▸ **Task statement**: Within the data, how many lines hold the word "inplace"? Answer with nothing but the number.

:: Given entries ::

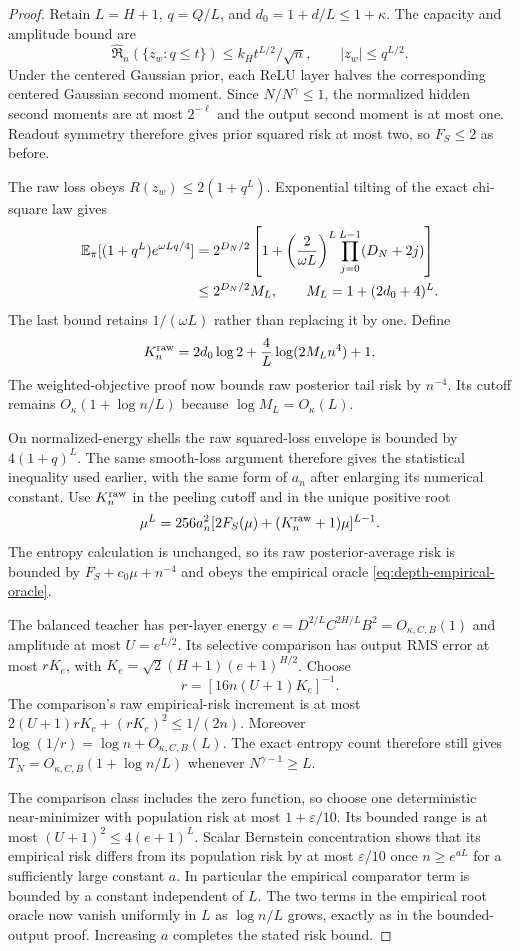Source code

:\begin{proof}
Retain $L=H+1$, $q=Q/L$, and $d_0=1+d/L\le1+\kappa$.
The capacity and amplitude bound are
\[
 \widehat{\mathfrak R}_n(\{z_w:q\le t\})\le k_Ht^{L/2}/\sqrt n,
 \qquad |z_w|\le q^{L/2}.
\]
Under the centered Gaussian prior, each ReLU layer halves the corresponding centered Gaussian second moment. Since $N/N^\gamma\le1$, the normalized hidden second moments are at most $2^{-\ell}$ and the output second moment is at most one. Readout symmetry therefore gives prior squared risk at most two, so $F_S\le2$ as before.

The raw loss obeys $R(z_w)\le2(1+q^L)$. Exponential tilting of the exact chi-square law gives
\begin{align*}
 \mathbb E_\pi[(1+q^L)e^{\omega Lq/4}]
 &=2^{D_N/2}\left[1+
       \left(\frac2{\omega L}\right)^L
                         \prod_{j=0}^{L-1}(D_N+2j)\right]\\
 &\le2^{D_N/2}M_L,
 \qquad M_L=1+(2d_0+4)^L.
\end{align*}
The last bound retains $1/(\omega L)$ rather than replacing it by one. Define
\[
 K_n^{\rm raw}=2d_0\log2+\frac4L\log(2M_Ln^4)+1.
\]
The weighted-objective proof now bounds raw posterior tail risk by $n^{-4}$. Its cutoff remains
$O_\kappa(1+\log n/L)$ because $\log M_L=O_\kappa(L)$.

On normalized-energy shells the raw squared-loss envelope is bounded by $4(1+q)^L$. The same smooth-loss argument therefore gives the statistical inequality used earlier, with the same form of $a_n$ after enlarging its numerical constant. Use $K_n^{\rm raw}$ in the peeling cutoff and in the unique positive root
\[
 \mu^L=256a_n^2[2F_S(\mu)+(K_n^{\rm raw}+1)\mu]^{L-1}.
\]
The entropy calculation is unchanged, so its raw posterior-average risk is bounded by $F_S+c_0\mu+n^{-4}$ and obeys the empirical oracle \eqref{eq:depth-empirical-oracle}.

The balanced teacher has per-layer energy
$e=D^{2/L}C^{2H/L}B^2=O_{\kappa,C,B}(1)$ and amplitude at most
$U=e^{L/2}$. Its selective comparison has output RMS error at most $rK_e$, with $K_e=\sqrt2(H+1)(e+1)^{H/2}$. Choose
\[
 r=[16n(U+1)K_e]^{-1}.
\]
The comparison's raw empirical-risk increment is at most
$2(U+1)rK_e+(rK_e)^2\le1/(2n)$.
Moreover $\log(1/r)=\log n+O_{\kappa,C,B}(L)$. The exact entropy count therefore still gives
$T_N=O_{\kappa,C,B}(1+\log n/L)$ whenever $N^{\gamma-1}\ge L$.

The comparison class includes the zero function, so choose one deterministic near-minimizer with population risk at most $1+\varepsilon/10$. Its bounded range is at most $(U+1)^2\le4(e+1)^L$. Scalar Bernstein concentration shows that its empirical risk differs from its population risk by at most $\varepsilon/10$ once $n\ge e^{aL}$ for a sufficiently large constant $a$. In particular the empirical comparator term is bounded by a constant independent of $L$. The two terms in the empirical root oracle now vanish uniformly in $L$ as $\log n/L$ grows, exactly as in the bounded-output proof. Increasing $a$ completes the stated risk bound.


\end{proof}

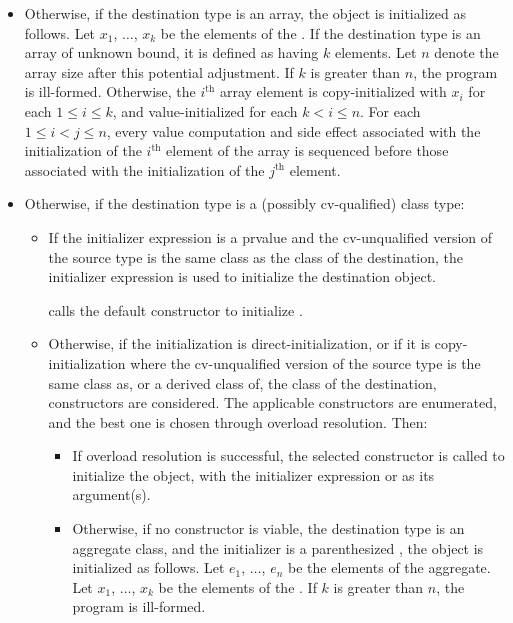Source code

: \begin{itemize}
\item
Otherwise, if the destination type is an array,
the object is initialized as follows.
Let $x_1$, $\dotsc$, $x_k$ be
the elements of the .
If the destination type is an array of unknown bound,
it is defined as having $k$ elements.
Let $n$ denote the array size after this potential adjustment.
If $k$ is greater than $n$,
the program is ill-formed.
Otherwise, the $i^\text{th}$ array element is copy-initialized with
$x_i$ for each $1 \leq i \leq k$, and
value-initialized for each $k < i \leq n$.
For each $1 \leq i < j \leq n$,
every value computation and side effect associated with
the initialization of the $i^\text{th}$ element of the array
is sequenced before those associated with
the initialization of the $j^\text{th}$ element.
\item
Otherwise, if the destination type is a (possibly cv-qualified) class type:
\begin{itemize}
\item
If the initializer expression is a prvalue
and the cv-unqualified version of the source type
is the same class as the class of the destination,
the initializer expression is used to initialize the destination object.
\begin{example}
 calls the  default constructor to initialize .
\end{example}
\item
Otherwise, if the initialization is direct-initialization,
or if it is copy-initialization where the cv-unqualified version of the source
type is the same class as, or a derived class of, the class of the destination,
constructors are considered.
The applicable constructors
are enumerated, and the best one is chosen
through overload resolution. Then:
\begin{itemize}
\item
If overload resolution is successful,
the selected constructor
is called to initialize the object, with the initializer
expression or  as its argument(s).
\item
Otherwise, if no constructor is viable,
the destination type is
an aggregate class, and
the initializer is a parenthesized ,
the object is initialized as follows.
Let $e_1$, $\dotsc$, $e_n$ be the elements of the aggregate.
Let $x_1$, $\dotsc$, $x_k$ be the elements of the .
If $k$ is greater than $n$, the program is ill-formed.

\end{itemize}
\end{itemize}
\end{itemize}
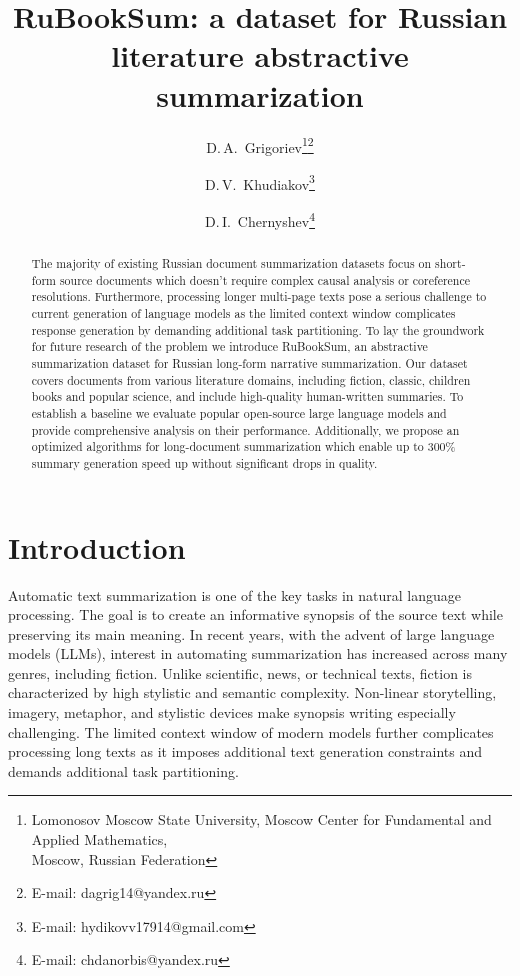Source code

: \documentclass{superfri}
\begin{document}
\raggedbottom
\author{D.\,A.~Grigoriev\footnote{\label{msu}Lomonosov Moscow State University, Moscow Center for Fundamental and Applied Mathematics, \\ Moscow, Russian Federation}\footnote{E-mail: dagrig14@yandex.ru} \and D.\,V.~Khudiakov\footnote{E-mail: hydikovv17914@gmail.com} \and D.\,I.~Chernyshev\footnote{E-mail: chdanorbis@yandex.ru}}

\title{RuBookSum: a dataset for Russian literature abstractive summarization}

\maketitle{}

\begin{abstract}
The majority of existing Russian document summarization datasets focus on short-form source documents which doesn't require complex causal analysis or 
coreference resolutions. Furthermore, processing longer multi-page texts pose a serious challenge to current generation of language models as the 
limited context window complicates response generation by demanding additional task partitioning. 
To lay the groundwork for future research of the problem we introduce RuBookSum, an abstractive summarization dataset for Russian long-form narrative summarization. 
Our dataset covers documents from various literature domains, including fiction, classic, children books and popular science, and include high-quality human-written 
summaries. To establish a baseline we evaluate popular open-source large language models and provide comprehensive analysis on their performance. Additionally, 
we propose an optimized algorithms for long-document summarization which enable up to 300\% summary generation speed up without significant drops in quality.

\end{abstract}




\section*{Introduction}
Automatic text summarization is one of the key tasks in natural language processing. The goal is to create an informative synopsis of the source text while preserving its main meaning.
In recent years, with the advent of large language models (LLMs), interest in automating summarization has increased across many genres, including fiction.
Unlike scientific, news, or technical texts, fiction is characterized by high stylistic and semantic complexity.
Non-linear storytelling, imagery, metaphor, and stylistic devices make synopsis writing especially challenging.
The limited context window of modern models further complicates processing long texts as it imposes additional text generation constraints and demands additional task partitioning.
\end{document}
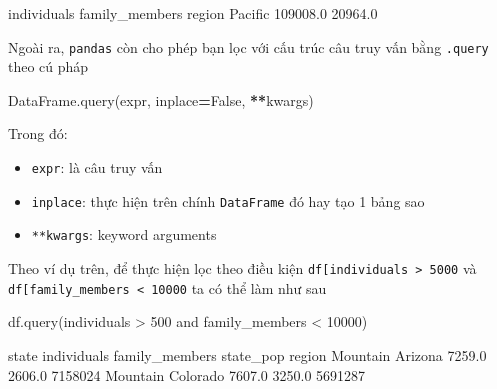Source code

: \documentclass[
]{book}
\newenvironment{Shaded}{\begin{snugshade}}{\end{snugshade}}
\newcommand{\NormalTok}[1]{#1}
\newcommand{\OperatorTok}[1]{\textcolor[rgb]{0.81,0.36,0.00}{\textbf{#1}}}
\newcommand{\StringTok}[1]{\textcolor[rgb]{0.31,0.60,0.02}{#1}}
\newcommand{\VariableTok}[1]{\textcolor[rgb]{0.00,0.00,0.00}{#1}}
\begin{document}
\begin{Shaded}
\begin{Highlighting}[]
\NormalTok{         individuals  family\_members}
\NormalTok{region                              }
\NormalTok{Pacific     109008.0         20964.0}
\end{Highlighting}
\end{Shaded}

Ngoài ra, \texttt{pandas} còn cho phép bạn lọc với cấu trúc câu truy vấn bằng \texttt{.query} theo cú pháp

\begin{Shaded}
\begin{Highlighting}[]
\NormalTok{DataFrame.query(expr, inplace}\OperatorTok{=}\VariableTok{False}\NormalTok{, }\OperatorTok{**}\NormalTok{kwargs)}
\end{Highlighting}
\end{Shaded}

Trong đó:

\begin{itemize}
\item
  \texttt{expr}: là câu truy vấn
\item
  \texttt{inplace}: thực hiện trên chính \texttt{DataFrame} đó hay tạo 1 bảng sao
\item
  \texttt{**kwargs}: keyword arguments
\end{itemize}

Theo ví dụ trên, để thực hiện lọc theo điều kiện \texttt{df{[}\textquotesingle{}individuals\textquotesingle{}{]}\ \textgreater{}\ 5000} và \texttt{df{[}\textquotesingle{}family\_members\textquotesingle{}{]}\ \textless{}\ 10000} ta có thể làm như sau

\begin{Shaded}
\begin{Highlighting}[]
\NormalTok{df.query(}\StringTok{\textquotesingle{}individuals \textgreater{} 500 and family\_members \textless{} 10000\textquotesingle{}}\NormalTok{)}
\end{Highlighting}
\end{Shaded}

\begin{Shaded}
\begin{Highlighting}[]
\NormalTok{             state  individuals  family\_members  state\_pop}
\NormalTok{region                                                    }
\NormalTok{Mountain   Arizona       7259.0          2606.0    7158024}
\NormalTok{Mountain  Colorado       7607.0          3250.0    5691287}
\end{Highlighting}
\end{Shaded}
\end{document}
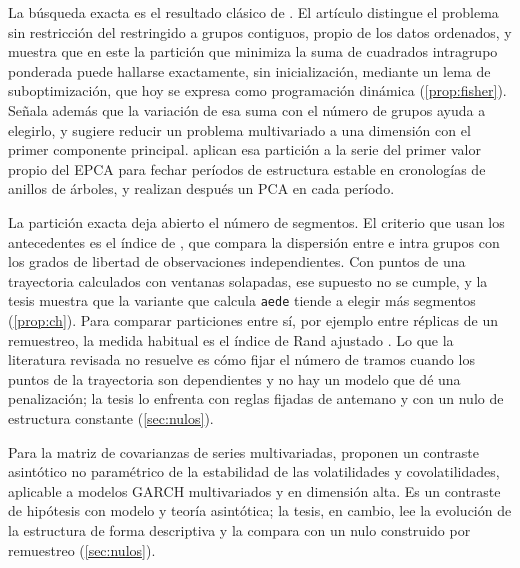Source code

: La búsqueda exacta es el resultado clásico de \textcite{fisher_1958}. El artículo distingue el
problema sin restricción del restringido a grupos contiguos, propio de los datos ordenados, y
muestra que en este la partición que minimiza la suma de cuadrados intragrupo ponderada puede
hallarse exactamente, sin inicialización, mediante un lema de suboptimización, que hoy se expresa
como programación dinámica (\cref{prop:fisher}). Señala además que la variación de esa suma con el
número de grupos ayuda a elegirlo, y sugiere reducir un problema multivariado a una dimensión con
el primer componente principal. \textcite{camiz_roig_2011} aplican esa
partición a la serie del primer valor propio del EPCA para fechar períodos de estructura estable
en cronologías de anillos de árboles, y realizan después un PCA en cada período.

La partición exacta deja abierto el número de segmentos. El criterio que usan los antecedentes es
el índice de \textcite{calinski_harabasz_1974}, que compara la
dispersión entre e intra grupos con los grados de libertad de observaciones independientes. Con
puntos de una trayectoria calculados con ventanas solapadas, ese supuesto no se cumple, y la
tesis muestra que la variante que calcula \texttt{aede} tiende a elegir más segmentos
(\cref{prop:ch}). Para comparar particiones entre sí, por ejemplo entre réplicas de un remuestreo,
la medida habitual es el índice de Rand ajustado
\parencite{hubert_arabie_1985}. Lo que la literatura
revisada no resuelve es cómo fijar el número de tramos cuando los puntos de la trayectoria son
dependientes y no hay un modelo que dé una penalización; la tesis lo enfrenta con reglas fijadas
de antemano y con un nulo de estructura constante (\cref{sec:nulos}).

Para la matriz de covarianzas de series multivariadas, \textcite{aue_et_al_2009} proponen un contraste asintótico no paramétrico de la estabilidad de las volatilidades
y covolatilidades, aplicable a modelos GARCH multivariados y en dimensión alta. Es un contraste de
hipótesis con modelo y teoría asintótica; la tesis, en cambio, lee la evolución de la estructura
de forma descriptiva y la compara con un nulo construido por remuestreo (\cref{sec:nulos}).

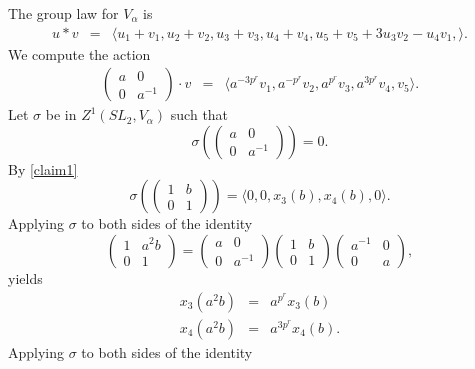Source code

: \begin{example}
	The group law for $V_\alpha$ is
	\begin{eqnarray*}
		u * v &=&
		\langle
		u_1 + v_1,
		u_2 + v_2,
		u_3 + v_3,
		u_4 + v_4,
		u_5 + v_5 + 3u_3v_2 - u_4v_1,
		\rangle.
	\end{eqnarray*}
		We compute the action
	\begin{eqnarray*}
		\left(\begin{matrix} a & 0 \\ 0 & a^{-1} \end{matrix}\right)\cdot v &=&
		\langle 
		a^{-3p^r}v_1,
		a^{-p^r}v_2,
		a^{p^r}v_3,
		a^{3p^r}v_4,
		v_5
		\rangle.
	\end{eqnarray*}
	Let $\sigma$ be in $Z^1(SL_2, V_\alpha)$ such that
	\begin{displaymath}
		\sigma\left(\left(\begin{matrix}a & 0\\0 & a^{-1}\end{matrix}\right)\right) = 0.
	\end{displaymath}
	By \ref{claim1}
	\begin{displaymath}
		\sigma\left(\left(\begin{matrix} 1 & b \\ 0 & 1 \end{matrix}\right)\right) =
		\langle 
		0,
		0,
		x_3(b),
		x_4(b),
		0
		\rangle.
	\end{displaymath}
	Applying $\sigma$ to both sides of the identity
	\begin{displaymath}
		\left(\begin{matrix} 1 & a^2b \\ 0 & 1 \end{matrix}\right)
		= 
		\left(\begin{matrix} a & 0 \\ 0 & a^{-1} \end{matrix}\right)
		\left(\begin{matrix} 1 & b \\ 0 & 1 \end{matrix}\right)
		\left(\begin{matrix} a^{-1} & 0 \\ 0 & a \end{matrix}\right),
	\end{displaymath}
	yields
	\begin{eqnarray*}
		x_3(a^2b) &=& a^{p^r}x_3(b)\\
		x_4(a^2b) &=& a^{3p^r}x_4(b).
	\end{eqnarray*}
	Applying $\sigma$ to both sides of the identity

\end{example}
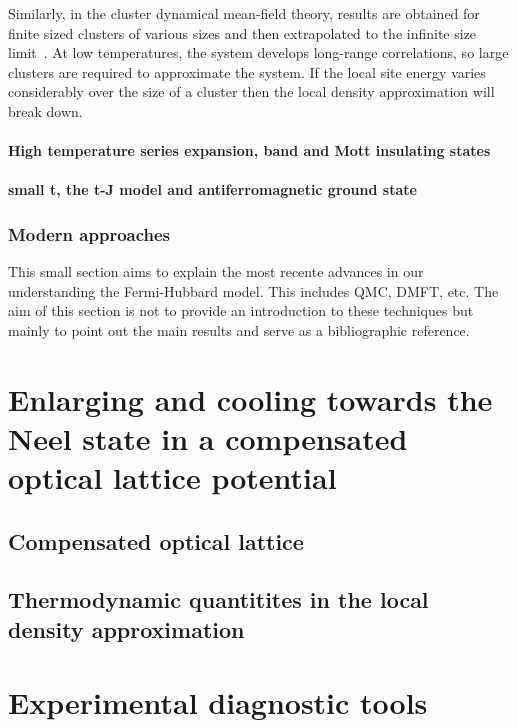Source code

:\documentclass[oneside,11pt]{memoir}
\begin{document}
Similarly, in the cluster dynamical mean-field theory, results are obtained for
finite sized clusters of various sizes and then extrapolated to the infinite
size limit~\cite{Fuchs2011}.  At low temperatures, the system develops
long-range correlations, so large clusters are required to approximate the
system.   If the local site energy varies considerably over the size of a
cluster then the local density approximation will break down.   





 
\subsubsection { High temperature series expansion, band and Mott insulating states  }
\subsubsection { small t, the t-J model and antiferromagnetic ground state}

\subsection{Modern approaches}  

This small section aims to explain the most recente advances in our
understanding the Fermi-Hubbard model.  This includes QMC, DMFT, etc.  The aim
of this section is not to provide an introduction to these techniques but
mainly to point out the main results and serve as a bibliographic reference.  


\chapter{Enlarging and cooling towards the Neel state in a compensated optical
lattice potential}

\section{Compensated optical lattice} 
\section{Thermodynamic quantitites in the local density approximation} 


\chapter{Experimental diagnostic tools} 
\end{document}
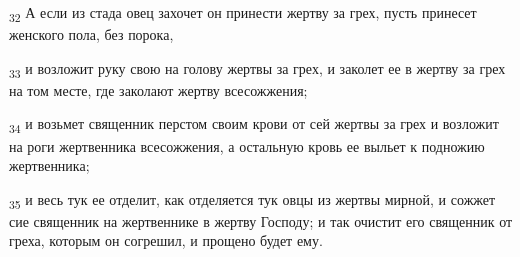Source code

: \begin{tcolorbox}
\textsubscript{32} А если из стада овец захочет он принести жертву за грех, пусть принесет женского пола, без порока,
\end{tcolorbox}
\begin{tcolorbox}
\textsubscript{33} и возложит руку свою на голову жертвы за грех, и заколет ее в жертву за грех на том месте, где заколают жертву всесожжения;
\end{tcolorbox}
\begin{tcolorbox}
\textsubscript{34} и возьмет священник перстом своим крови от сей жертвы за грех и возложит на роги жертвенника всесожжения, а остальную кровь ее выльет к подножию жертвенника;
\end{tcolorbox}
\begin{tcolorbox}
\textsubscript{35} и весь тук ее отделит, как отделяется тук овцы из жертвы мирной, и сожжет сие священник на жертвеннике в жертву Господу; и так очистит его священник от греха, которым он согрешил, и прощено будет ему.
\end{tcolorbox}
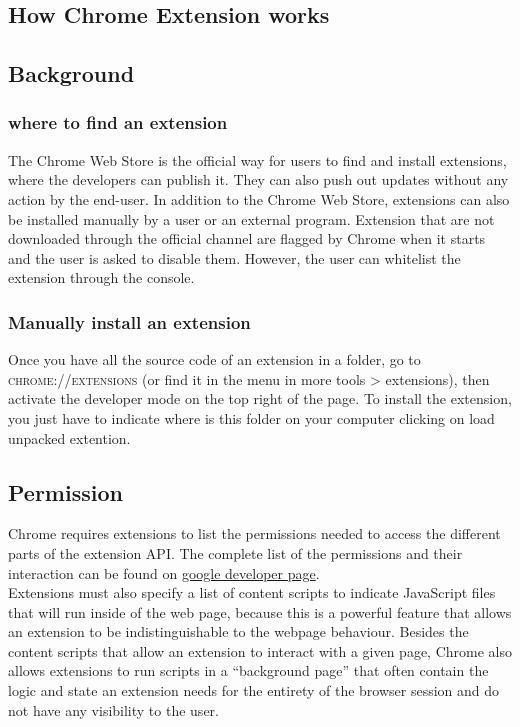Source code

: \documentclass[12pt]{article}
\begin{document}
\begin{multicols}{2}
\section*{How Chrome Extension works}
\subsection*{Background}
\subsubsection*{where to find an extension}
The Chrome Web Store is the official way for users
to find and install extensions, where the developers can publish it. They can also push out updates without any action
by the end-user.
In addition to the Chrome Web Store, extensions can
also be installed manually by a user or an external program.
Extension that are not downloaded through the official channel are flagged by Chrome when it starts	and the user is asked to disable them.
However, the user can whitelist the extension through the console.
\subsubsection*{Manually install an extension}
	Once you have all the source code of an extension in a folder, go to  \textsc{chrome://extensions} (or find it in the menu in more tools > extensions), then activate the developer mode on the top right of the page. To install the extension, you just have to indicate where is this folder on your computer clicking on load unpacked extention.
\subsection*{Permission}
Chrome requires extensions to list the
permissions needed to access the different parts of the
extension API. The complete list of the permissions and their interaction can be found on \href{https://developer.chrome.com/extensions/declare_permissions}{google developer page}.\\
Extensions must also specify a list of content scripts to indicate
JavaScript files that will run inside of the web page, because this is a powerful feature that allows an extension to be indistinguishable to the webpage behaviour. Besides the content scripts that
allow an extension to interact with a given page,
Chrome also allows extensions to run scripts in a
“background page” that often contain the
logic and state an extension needs for the entirety
of the browser session and do not have any visibility
to the user.\\

\end{multicols}
\end{document}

:::

▸ **Answer box**: 2